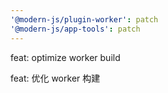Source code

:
 ```yaml
---
'@modern-js/plugin-worker': patch
'@modern-js/app-tools': patch
---
```


feat: optimize worker build

feat: 优化 worker 构建
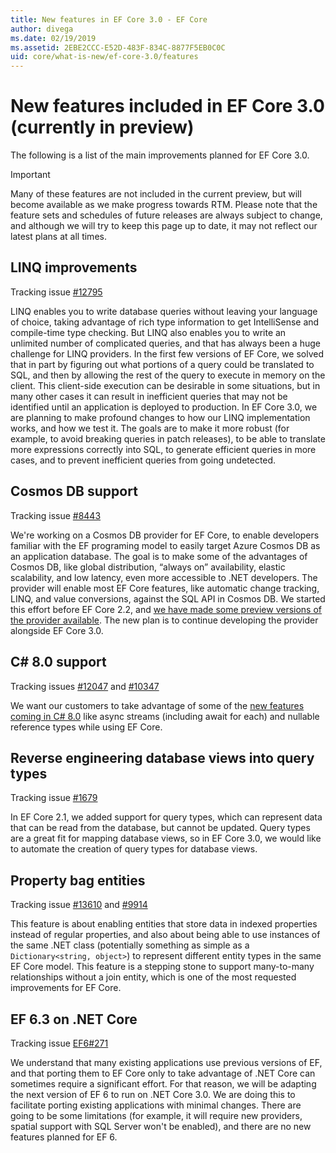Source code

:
 ```yaml
---
title: New features in EF Core 3.0 - EF Core
author: divega
ms.date: 02/19/2019
ms.assetid: 2EBE2CCC-E52D-483F-834C-8877F5EB0C0C
uid: core/what-is-new/ef-core-3.0/features
---
```


# New features included in EF Core 3.0 (currently in preview)

The following is a list of the main improvements planned for EF Core 3.0. 

> [!IMPORTANT]
> Many of these features are not included in the current preview, but will become available as we make progress towards RTM.
Please note that the feature sets and schedules of future releases are always subject to change, and although we will try to keep this page up to date, it may not reflect our latest plans at all times.

## LINQ improvements 
Tracking issue [#12795](https://github.com/aspnet/EntityFrameworkCore/issues/12795)

LINQ enables you to write database queries without leaving your language of choice, taking advantage of rich type information to get IntelliSense and compile-time type checking.
But LINQ also enables you to write an unlimited number of complicated queries, and that has always been a huge challenge for LINQ providers.
In the first few versions of EF Core, we solved that in part by figuring out what portions of a query could be translated to SQL, and then by allowing the rest of the query to execute in memory on the client.
This client-side execution can be desirable in some situations, but in many other cases it can result in inefficient queries that may not be identified until an application is deployed to production.
In EF Core 3.0, we are planning to make profound changes to how our LINQ implementation works, and how we test it.
The goals are to make it more robust (for example, to avoid breaking queries in patch releases), to be able to translate more expressions correctly into SQL, to generate efficient queries in more cases, and to prevent inefficient queries from going undetected.

## Cosmos DB support 
Tracking issue [#8443](https://github.com/aspnet/EntityFrameworkCore/issues/8443)

We're working on a Cosmos DB provider for EF Core, to enable developers familiar with the EF programing model to easily target Azure Cosmos DB as an application database.
The goal is to make some of the advantages of Cosmos DB, like global distribution, “always on” availability, elastic scalability, and low latency, even more accessible to .NET developers.
The provider will enable most EF Core features, like automatic change tracking, LINQ, and value conversions, against the SQL API in Cosmos DB. We started this effort before EF Core 2.2, and [we have made some preview versions of the provider available](https://blogs.msdn.microsoft.com/dotnet/2018/10/17/announcing-entity-framework-core-2-2-preview-3/).
The new plan is to continue developing the provider alongside EF Core 3.0.   

## C# 8.0 support 
Tracking issues [#12047](https://github.com/aspnet/EntityFrameworkCore/issues/12047) and [#10347](https://github.com/aspnet/EntityFrameworkCore/issues/10347)

We want our customers to take advantage of some of the [new features coming in C# 8.0](https://blogs.msdn.microsoft.com/dotnet/2018/11/12/building-c-8-0/) like async streams (including await for each) and nullable reference types while using EF Core.

## Reverse engineering database views into query types 
Tracking issue [#1679](https://github.com/aspnet/EntityFrameworkCore/issues/1679)

In EF Core 2.1, we added support for query types, which can represent data that can be read from the database, but cannot be updated.
Query types are a great fit for mapping database views, so in EF Core 3.0, we would like to automate the creation of query types for database views.

## Property bag entities 
Tracking issue [#13610](https://github.com/aspnet/EntityFrameworkCore/issues/13610) and [#9914](https://github.com/aspnet/EntityFrameworkCore/issues/9914)

This feature is about enabling entities that store data in indexed properties instead of regular properties, and also about being able to use instances of the same .NET class (potentially something as simple as a `Dictionary<string, object>`) to represent different entity types in the same EF Core model.
This feature is a stepping stone to support many-to-many relationships without a join entity, which is one of the most requested improvements for EF Core.

## EF 6.3 on .NET Core 
Tracking issue [EF6#271](https://github.com/aspnet/EntityFramework6/issues/271)

We understand that many existing applications use previous versions of EF, and that porting them to EF Core only to take advantage of .NET Core can sometimes require a significant effort.
For that reason, we will be adapting the next version of EF 6 to run on .NET Core 3.0.
We are doing this to facilitate porting existing applications with minimal changes.
There are going to be some limitations (for example, it will require new providers, spatial support with SQL Server won't be enabled), and there are no new features planned for EF 6.
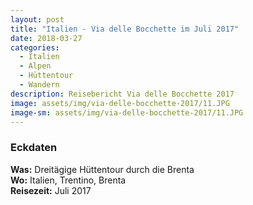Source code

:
 ```yaml
---
layout: post
title: "Italien - Via delle Bocchette im Juli 2017"
date: 2018-03-27
categories:
  - Italien
  - Alpen
  - Hüttentour
  - Wandern
description: Reisebericht Via delle Bocchette 2017
image: assets/img/via-delle-bocchette-2017/11.JPG
image-sm: assets/img/via-delle-bocchette-2017/11.JPG
---
```

### Eckdaten
**Was:** Dreitägige Hüttentour durch die Brenta<br/>
**Wo:** Italien, Trentino, Brenta<br/>
**Reisezeit:** Juli 2017<br/>
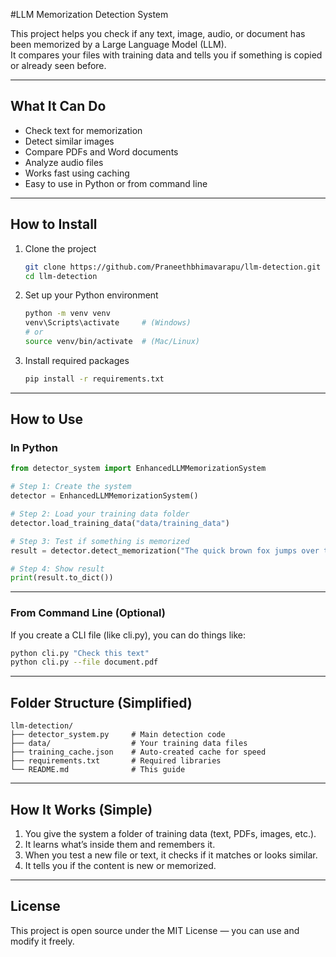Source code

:  #LLM Memorization Detection System

This project helps you check if any text, image, audio, or document has been memorized by a Large Language Model (LLM).  
It compares your files with training data and tells you if something is copied or already seen before.

---

## What It Can Do

- Check text for memorization  
- Detect similar images  
- Compare PDFs and Word documents  
- Analyze audio files  
- Works fast using caching  
- Easy to use in Python or from command line

---

## How to Install

1. Clone the project
   ```bash
   git clone https://github.com/Praneethbhimavarapu/llm-detection.git
   cd llm-detection
   ```

2. Set up your Python environment
   ```bash
   python -m venv venv
   venv\Scripts\activate     # (Windows)
   # or
   source venv/bin/activate  # (Mac/Linux)
   ```

3. Install required packages
   ```bash
   pip install -r requirements.txt
   ```

---

## How to Use

### In Python
```python
from detector_system import EnhancedLLMMemorizationSystem

# Step 1: Create the system
detector = EnhancedLLMMemorizationSystem()

# Step 2: Load your training data folder
detector.load_training_data("data/training_data")

# Step 3: Test if something is memorized
result = detector.detect_memorization("The quick brown fox jumps over the lazy dog")

# Step 4: Show result
print(result.to_dict())
```

---

### From Command Line (Optional)
If you create a CLI file (like cli.py), you can do things like:

```bash
python cli.py "Check this text"
python cli.py --file document.pdf
```

---

## Folder Structure (Simplified)

```
llm-detection/
├── detector_system.py     # Main detection code
├── data/                  # Your training data files
├── training_cache.json    # Auto-created cache for speed
├── requirements.txt       # Required libraries
└── README.md              # This guide
```

---

## How It Works (Simple)

1. You give the system a folder of training data (text, PDFs, images, etc.).  
2. It learns what’s inside them and remembers it.  
3. When you test a new file or text, it checks if it matches or looks similar.  
4. It tells you if the content is new or memorized.

---

## License

This project is open source under the MIT License — you can use and modify it freely.
#
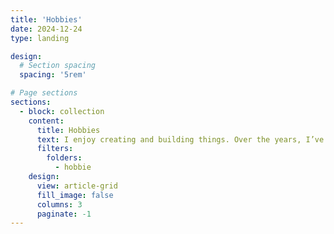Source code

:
 ```yaml
---
title: 'Hobbies'
date: 2024-12-24
type: landing

design:
  # Section spacing
  spacing: '5rem'

# Page sections
sections:
  - block: collection
    content:
      title: Hobbies
      text: I enjoy creating and building things. Over the years, I’ve developed hobbies in mechanical keyboards and retro devices. For mechanical keyboards, I engage in 3D modeling, firmware development, and PCB design, and I also collect vintage keyboards and switches. In the realm of retro devices, I focus on reverse engineering. Below are some of my designs, all of which have been physically manufactured.
      filters:
        folders:
          - hobbie
    design:
      view: article-grid
      fill_image: false
      columns: 3
      paginate: -1
---
```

Instructions for the task. Exactly as they appear, please return only the lines from the first line of the records through the line containing "This client-side execution", both included, leaving out all pictures.

Task result.
Source code

:
 ```yaml
---
'@modern-js/plugin-worker': patch
'@modern-js/app-tools': patch
---
```


feat: optimize worker build

feat: 优化 worker 构建
Source code

:
 ```yaml
---
title: New features in EF Core 3.0 - EF Core
author: divega
ms.date: 02/19/2019
ms.assetid: 2EBE2CCC-E52D-483F-834C-8877F5EB0C0C
uid: core/what-is-new/ef-core-3.0/features
---
```


# New features included in EF Core 3.0 (currently in preview)

The following is a list of the main improvements planned for EF Core 3.0. 

> [!IMPORTANT]
> Many of these features are not included in the current preview, but will become available as we make progress towards RTM.
Please note that the feature sets and schedules of future releases are always subject to change, and although we will try to keep this page up to date, it may not reflect our latest plans at all times.

## LINQ improvements 
Tracking issue [#12795](https://github.com/aspnet/EntityFrameworkCore/issues/12795)

LINQ enables you to write database queries without leaving your language of choice, taking advantage of rich type information to get IntelliSense and compile-time type checking.
But LINQ also enables you to write an unlimited number of complicated queries, and that has always been a huge challenge for LINQ providers.
In the first few versions of EF Core, we solved that in part by figuring out what portions of a query could be translated to SQL, and then by allowing the rest of the query to execute in memory on the client.
This client-side execution can be desirable in some situations, but in many other cases it can result in inefficient queries that may not be identified until an application is deployed to production.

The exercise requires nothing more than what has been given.